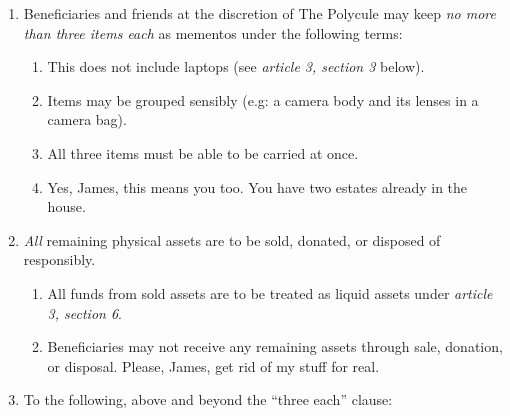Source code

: \documentclass[oneside]{memoir}
\begin{document}
\begin{enumerate}
\def\labelenumi{\arabic{enumi}.}
\tightlist
\item
  Beneficiaries and friends at the discretion of The Polycule may keep \emph{no more than three items each} as mementos under the following terms:

  \begin{enumerate}
  \def\labelenumii{\arabic{enumii}.}
  \tightlist
  \item
    This does not include laptops (see \emph{article 3, section 3} below).
  \item
    Items may be grouped sensibly (e.g: a camera body and its lenses in a camera bag).
  \item
    All three items must be able to be carried at once.
  \item
    Yes, James, this means you too. You have two estates already in the house.
  \end{enumerate}
\item
  \emph{All} remaining physical assets are to be sold, donated, or disposed of responsibly.

  \begin{enumerate}
  \def\labelenumii{\arabic{enumii}.}
  \tightlist
  \item
    All funds from sold assets are to be treated as liquid assets under \emph{article 3, section 6}.
  \item
    Beneficiaries may not receive any remaining assets through sale, donation, or disposal. Please, James, get rid of my stuff for real.
  \end{enumerate}
\item
  To the following, above and beyond the ``three each'' clause:


\end{enumerate}
\end{document}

### WORK TASK
For each line above, output its wording exactly and leave out any picture.

### RESPONSE BOX
Source code

: \documentclass[oneside]{memoir}
\begin{document}
\begin{enumerate}
\def\labelenumi{\arabic{enumi}.}
\tightlist
\item
  Beneficiaries and friends at the discretion of The Polycule may keep \emph{no more than three items each} as mementos under the following terms:

  \begin{enumerate}
  \def\labelenumii{\arabic{enumii}.}
  \tightlist
  \item
    This does not include laptops (see \emph{article 3, section 3} below).
  \item
    Items may be grouped sensibly (e.g: a camera body and its lenses in a camera bag).
  \item
    All three items must be able to be carried at once.
  \item
    Yes, James, this means you too. You have two estates already in the house.
  \end{enumerate}
\item
  \emph{All} remaining physical assets are to be sold, donated, or disposed of responsibly.

  \begin{enumerate}
  \def\labelenumii{\arabic{enumii}.}
  \tightlist
  \item
    All funds from sold assets are to be treated as liquid assets under \emph{article 3, section 6}.
  \item
    Beneficiaries may not receive any remaining assets through sale, donation, or disposal. Please, James, get rid of my stuff for real.
  \end{enumerate}
\item
  To the following, above and beyond the ``three each'' clause:


\end{enumerate}
\end{document}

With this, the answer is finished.